Comment on Russia Launches First Brain-Chipped Bird Drones for Surveillance Over Cities
Cocodapuf@lemmy.world 3 days agoCruise missiles often use pre-programmed guidance systems, or total automation with just set of GPS waypoints to reach. That’s a pretty sensible appropriate because the nature of the device is as a long range weapon that often ventures far into enemy territory. If you needed to stay in constant communication, radio jamming would become a serious liability. I’d imagine this is very similar in its design goals, so they’d likely use a similar approach.
At any rate, I don’t expect the guidance to be the hard part, GPS navigation is not that hard to implement. (or GLONASS, in this particular case)
Also… If the US were doing this, they actually could use star link. Star link direct to cell phone connectivity is actually in beta right now and it works. If the pigeon could carry a striped down iPhone (it doesn’t need a screen, speaker, microphone, etc), then it could actually carry a communications device that could be in constant contact. I wouldn’t recommend Russia try that on starlink though.
in_my_honest_opinion@piefed.social 2 days ago
Or you could I dunno, use a drone? What benefit is there to use a pigeon for any of this? The issue isn’t the payload it’s the platform.
Cocodapuf@lemmy.world 2 days ago
Sure, fine. At no point was I making any argument for or against this technology. Maybe it works, maybe it doesn’t, maybe it’s a waste of time.

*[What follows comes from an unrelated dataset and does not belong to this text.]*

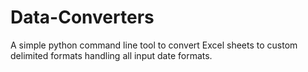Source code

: # Data-Converters
A simple python command line tool to convert Excel sheets to custom delimited formats handling all input date formats.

The only argument I’m making here is that there’s nothing far fetched about a pigeon flying over a kilometer, that’s totally normal. I’m pretty confident in this because I have first hand evidence that birds are actually really good at flying, and sometimes they fly very long distances.
in_my_honest_opinion@piefed.social 2 days ago
So no benefit for using a pigeon.
Cocodapuf@lemmy.world 2 days ago
Did you read my comment? My entire point was essentially that I don’t care. I’m not weighing in on that.